:: What you need to do ::
Return the following from the records below: each line, word for word, starting with the line that contains "option to perform" and going on through the line that contains "algebra in calculation", with nothing outside that range.

:: Plain-text document sources ::
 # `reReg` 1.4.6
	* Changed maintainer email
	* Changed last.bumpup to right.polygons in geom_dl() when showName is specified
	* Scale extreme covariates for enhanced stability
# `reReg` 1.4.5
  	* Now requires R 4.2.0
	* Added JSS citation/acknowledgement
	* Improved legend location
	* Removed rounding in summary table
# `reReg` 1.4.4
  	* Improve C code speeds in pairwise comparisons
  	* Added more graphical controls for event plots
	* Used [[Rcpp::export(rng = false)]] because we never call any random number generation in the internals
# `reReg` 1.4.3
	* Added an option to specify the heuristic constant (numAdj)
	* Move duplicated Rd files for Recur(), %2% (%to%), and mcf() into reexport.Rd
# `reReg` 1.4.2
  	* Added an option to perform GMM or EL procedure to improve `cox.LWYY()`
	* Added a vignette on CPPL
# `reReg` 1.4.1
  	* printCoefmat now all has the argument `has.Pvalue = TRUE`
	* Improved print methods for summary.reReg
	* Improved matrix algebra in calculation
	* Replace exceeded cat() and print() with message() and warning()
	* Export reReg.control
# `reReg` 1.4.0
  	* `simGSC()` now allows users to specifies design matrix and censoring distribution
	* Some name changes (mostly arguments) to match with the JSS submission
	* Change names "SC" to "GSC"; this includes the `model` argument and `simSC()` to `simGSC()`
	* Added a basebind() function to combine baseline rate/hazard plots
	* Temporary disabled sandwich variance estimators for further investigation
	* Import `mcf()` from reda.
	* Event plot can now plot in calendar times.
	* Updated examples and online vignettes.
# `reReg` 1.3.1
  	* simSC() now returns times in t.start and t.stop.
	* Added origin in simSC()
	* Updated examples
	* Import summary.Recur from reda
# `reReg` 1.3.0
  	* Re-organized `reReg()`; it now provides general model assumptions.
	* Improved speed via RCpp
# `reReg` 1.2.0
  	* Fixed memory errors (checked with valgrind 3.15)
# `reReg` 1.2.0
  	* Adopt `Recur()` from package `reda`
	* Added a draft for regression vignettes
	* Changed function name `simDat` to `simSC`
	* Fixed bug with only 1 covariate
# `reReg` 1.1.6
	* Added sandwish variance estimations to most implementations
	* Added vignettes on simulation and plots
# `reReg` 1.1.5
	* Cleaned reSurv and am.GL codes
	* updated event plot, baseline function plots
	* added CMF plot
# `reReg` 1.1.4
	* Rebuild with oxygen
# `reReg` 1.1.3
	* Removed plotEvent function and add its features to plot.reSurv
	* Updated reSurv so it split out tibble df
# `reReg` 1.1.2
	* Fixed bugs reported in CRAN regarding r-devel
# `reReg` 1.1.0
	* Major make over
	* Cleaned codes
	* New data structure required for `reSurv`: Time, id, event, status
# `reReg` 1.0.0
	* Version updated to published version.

:: Task answer ::
  	* Added an option to perform GMM or EL procedure to improve `cox.LWYY()`
	* Added a vignette on CPPL
# `reReg` 1.4.1
  	* printCoefmat now all has the argument `has.Pvalue = TRUE`
	* Improved print methods for summary.reReg
	* Improved matrix algebra in calculation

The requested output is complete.